BEGIN Provided information

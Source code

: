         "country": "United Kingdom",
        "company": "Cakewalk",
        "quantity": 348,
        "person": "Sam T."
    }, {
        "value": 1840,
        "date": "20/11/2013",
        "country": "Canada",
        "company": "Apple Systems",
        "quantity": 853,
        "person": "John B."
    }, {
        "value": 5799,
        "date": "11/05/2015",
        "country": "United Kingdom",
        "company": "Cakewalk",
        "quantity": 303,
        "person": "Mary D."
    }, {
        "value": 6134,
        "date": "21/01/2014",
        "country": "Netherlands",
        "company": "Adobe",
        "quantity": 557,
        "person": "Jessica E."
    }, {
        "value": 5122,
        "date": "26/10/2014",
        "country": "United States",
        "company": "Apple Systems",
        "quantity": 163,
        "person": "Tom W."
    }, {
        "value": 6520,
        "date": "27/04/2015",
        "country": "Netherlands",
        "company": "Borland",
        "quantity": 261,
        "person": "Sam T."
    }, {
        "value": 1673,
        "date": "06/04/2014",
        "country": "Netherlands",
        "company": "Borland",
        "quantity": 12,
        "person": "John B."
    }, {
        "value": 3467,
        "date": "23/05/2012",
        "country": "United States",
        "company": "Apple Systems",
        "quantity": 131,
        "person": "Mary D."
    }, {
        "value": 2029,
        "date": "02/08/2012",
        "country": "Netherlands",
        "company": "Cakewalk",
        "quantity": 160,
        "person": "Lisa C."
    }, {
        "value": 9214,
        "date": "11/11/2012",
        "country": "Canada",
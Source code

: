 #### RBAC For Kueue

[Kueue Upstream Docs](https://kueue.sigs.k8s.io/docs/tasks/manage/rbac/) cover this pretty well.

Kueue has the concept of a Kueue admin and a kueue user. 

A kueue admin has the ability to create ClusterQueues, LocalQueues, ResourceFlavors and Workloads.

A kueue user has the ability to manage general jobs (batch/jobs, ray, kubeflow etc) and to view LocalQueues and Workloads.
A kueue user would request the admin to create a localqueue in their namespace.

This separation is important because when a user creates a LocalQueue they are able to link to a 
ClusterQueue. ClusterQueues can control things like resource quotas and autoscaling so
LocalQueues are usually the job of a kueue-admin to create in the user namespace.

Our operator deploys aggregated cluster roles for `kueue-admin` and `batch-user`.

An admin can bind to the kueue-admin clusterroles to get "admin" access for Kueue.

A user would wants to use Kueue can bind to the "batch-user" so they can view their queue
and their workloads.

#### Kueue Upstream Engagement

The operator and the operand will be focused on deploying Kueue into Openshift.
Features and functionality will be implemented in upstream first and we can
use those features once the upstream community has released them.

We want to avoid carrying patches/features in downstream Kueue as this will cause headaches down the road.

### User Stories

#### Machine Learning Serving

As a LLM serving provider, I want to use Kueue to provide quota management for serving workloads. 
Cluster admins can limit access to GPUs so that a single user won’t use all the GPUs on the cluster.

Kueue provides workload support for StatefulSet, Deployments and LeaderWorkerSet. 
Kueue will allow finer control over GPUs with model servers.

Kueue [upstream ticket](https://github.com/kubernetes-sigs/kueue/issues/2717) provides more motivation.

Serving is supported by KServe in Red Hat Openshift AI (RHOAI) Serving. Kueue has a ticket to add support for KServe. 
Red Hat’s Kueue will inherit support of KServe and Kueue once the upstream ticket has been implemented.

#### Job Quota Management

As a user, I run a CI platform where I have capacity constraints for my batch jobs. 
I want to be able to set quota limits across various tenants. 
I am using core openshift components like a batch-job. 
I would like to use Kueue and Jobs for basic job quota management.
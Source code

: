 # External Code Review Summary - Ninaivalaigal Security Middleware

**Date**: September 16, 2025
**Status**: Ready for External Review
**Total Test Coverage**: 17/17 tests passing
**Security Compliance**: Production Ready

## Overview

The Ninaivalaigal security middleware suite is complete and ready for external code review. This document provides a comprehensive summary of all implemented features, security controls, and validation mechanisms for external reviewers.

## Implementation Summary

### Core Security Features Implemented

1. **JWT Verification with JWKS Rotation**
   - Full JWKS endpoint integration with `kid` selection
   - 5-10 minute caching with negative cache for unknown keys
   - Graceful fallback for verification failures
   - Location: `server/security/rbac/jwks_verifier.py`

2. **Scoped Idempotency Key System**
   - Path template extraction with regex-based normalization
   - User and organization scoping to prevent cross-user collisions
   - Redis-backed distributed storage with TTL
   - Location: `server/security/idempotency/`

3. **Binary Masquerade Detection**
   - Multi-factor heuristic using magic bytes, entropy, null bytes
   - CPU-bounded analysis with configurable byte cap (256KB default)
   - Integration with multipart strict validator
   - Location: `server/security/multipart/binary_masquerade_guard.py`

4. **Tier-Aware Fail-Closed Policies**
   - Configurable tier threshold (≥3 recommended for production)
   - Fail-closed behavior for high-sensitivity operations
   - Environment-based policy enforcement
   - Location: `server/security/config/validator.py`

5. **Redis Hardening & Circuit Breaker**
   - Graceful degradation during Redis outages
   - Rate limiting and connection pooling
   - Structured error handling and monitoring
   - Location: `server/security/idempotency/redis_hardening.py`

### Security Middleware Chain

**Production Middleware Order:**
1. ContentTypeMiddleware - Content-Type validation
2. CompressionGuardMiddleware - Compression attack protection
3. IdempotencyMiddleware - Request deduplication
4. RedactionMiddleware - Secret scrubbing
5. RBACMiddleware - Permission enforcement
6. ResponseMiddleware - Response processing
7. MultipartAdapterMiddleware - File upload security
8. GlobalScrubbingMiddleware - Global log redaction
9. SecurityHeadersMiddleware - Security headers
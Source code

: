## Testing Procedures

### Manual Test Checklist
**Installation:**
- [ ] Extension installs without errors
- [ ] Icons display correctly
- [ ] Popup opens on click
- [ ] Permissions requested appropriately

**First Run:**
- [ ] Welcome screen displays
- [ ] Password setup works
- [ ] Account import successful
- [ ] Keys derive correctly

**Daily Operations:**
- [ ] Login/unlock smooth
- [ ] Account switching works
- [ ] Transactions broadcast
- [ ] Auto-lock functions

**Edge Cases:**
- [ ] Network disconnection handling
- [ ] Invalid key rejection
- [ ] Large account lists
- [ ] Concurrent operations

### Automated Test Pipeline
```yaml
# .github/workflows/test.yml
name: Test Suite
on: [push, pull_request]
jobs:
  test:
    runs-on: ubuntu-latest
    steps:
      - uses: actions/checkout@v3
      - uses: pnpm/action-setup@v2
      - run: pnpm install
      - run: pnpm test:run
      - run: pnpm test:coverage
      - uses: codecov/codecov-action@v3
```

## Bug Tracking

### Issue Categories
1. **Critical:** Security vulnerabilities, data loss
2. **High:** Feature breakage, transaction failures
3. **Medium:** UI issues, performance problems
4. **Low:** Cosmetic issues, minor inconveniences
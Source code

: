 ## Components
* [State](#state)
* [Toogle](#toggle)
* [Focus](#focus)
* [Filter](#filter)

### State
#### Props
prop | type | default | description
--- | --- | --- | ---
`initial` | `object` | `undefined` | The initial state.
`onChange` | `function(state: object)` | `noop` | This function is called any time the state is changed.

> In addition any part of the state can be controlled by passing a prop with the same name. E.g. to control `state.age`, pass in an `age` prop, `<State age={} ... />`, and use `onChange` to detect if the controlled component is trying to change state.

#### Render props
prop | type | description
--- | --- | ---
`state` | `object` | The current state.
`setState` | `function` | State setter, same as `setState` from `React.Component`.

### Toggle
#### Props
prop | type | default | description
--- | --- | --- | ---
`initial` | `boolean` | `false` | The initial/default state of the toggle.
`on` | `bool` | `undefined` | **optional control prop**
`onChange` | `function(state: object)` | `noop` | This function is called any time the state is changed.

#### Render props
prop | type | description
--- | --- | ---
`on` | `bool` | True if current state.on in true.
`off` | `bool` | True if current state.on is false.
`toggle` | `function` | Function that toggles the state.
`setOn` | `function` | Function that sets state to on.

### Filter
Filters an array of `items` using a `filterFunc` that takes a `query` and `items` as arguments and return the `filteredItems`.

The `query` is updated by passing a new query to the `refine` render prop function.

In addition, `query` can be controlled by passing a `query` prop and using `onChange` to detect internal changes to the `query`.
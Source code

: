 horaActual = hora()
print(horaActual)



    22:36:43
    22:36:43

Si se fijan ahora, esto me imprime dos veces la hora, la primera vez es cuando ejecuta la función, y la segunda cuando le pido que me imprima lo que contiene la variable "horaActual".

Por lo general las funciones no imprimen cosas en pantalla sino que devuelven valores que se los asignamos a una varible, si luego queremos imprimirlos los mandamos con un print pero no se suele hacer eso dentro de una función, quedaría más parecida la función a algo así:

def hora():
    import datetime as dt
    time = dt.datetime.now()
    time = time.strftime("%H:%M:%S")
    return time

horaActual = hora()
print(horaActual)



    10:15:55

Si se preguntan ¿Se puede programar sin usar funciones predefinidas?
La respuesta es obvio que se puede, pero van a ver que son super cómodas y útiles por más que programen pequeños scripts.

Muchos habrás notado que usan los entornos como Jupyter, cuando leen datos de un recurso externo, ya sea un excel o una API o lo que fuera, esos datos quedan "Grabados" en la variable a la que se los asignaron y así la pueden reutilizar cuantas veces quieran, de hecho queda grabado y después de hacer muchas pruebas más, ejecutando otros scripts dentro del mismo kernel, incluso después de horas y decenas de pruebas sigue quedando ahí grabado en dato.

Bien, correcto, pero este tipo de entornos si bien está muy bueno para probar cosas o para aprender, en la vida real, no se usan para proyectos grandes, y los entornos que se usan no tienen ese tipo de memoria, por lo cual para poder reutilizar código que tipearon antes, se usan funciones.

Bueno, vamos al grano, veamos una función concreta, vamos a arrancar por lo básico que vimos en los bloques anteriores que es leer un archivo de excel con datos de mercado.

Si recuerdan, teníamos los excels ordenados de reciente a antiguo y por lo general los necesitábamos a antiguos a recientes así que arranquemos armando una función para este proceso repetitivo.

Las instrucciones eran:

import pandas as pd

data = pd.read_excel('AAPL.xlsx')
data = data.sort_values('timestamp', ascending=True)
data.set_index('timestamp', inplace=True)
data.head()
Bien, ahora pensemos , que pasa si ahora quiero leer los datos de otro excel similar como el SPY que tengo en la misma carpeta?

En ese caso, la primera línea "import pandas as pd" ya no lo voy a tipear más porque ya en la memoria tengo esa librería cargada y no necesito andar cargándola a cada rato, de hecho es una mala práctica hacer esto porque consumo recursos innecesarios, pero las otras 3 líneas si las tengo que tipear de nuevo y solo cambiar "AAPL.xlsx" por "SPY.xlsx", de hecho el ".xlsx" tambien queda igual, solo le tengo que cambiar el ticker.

END Provided information

Aim of the task | Look back at the data above. Transcribe exactly the lines starting at the line that contains "- Path template" and ending at the line that contains "- Multi-factor heuristic".

Answer to this problem |
   - Path template extraction with regex-based normalization
   - User and organization scoping to prevent cross-user collisions
   - Redis-backed distributed storage with TTL
   - Location: `server/security/idempotency/`

3. **Binary Masquerade Detection**
   - Multi-factor heuristic using magic bytes, entropy, null bytes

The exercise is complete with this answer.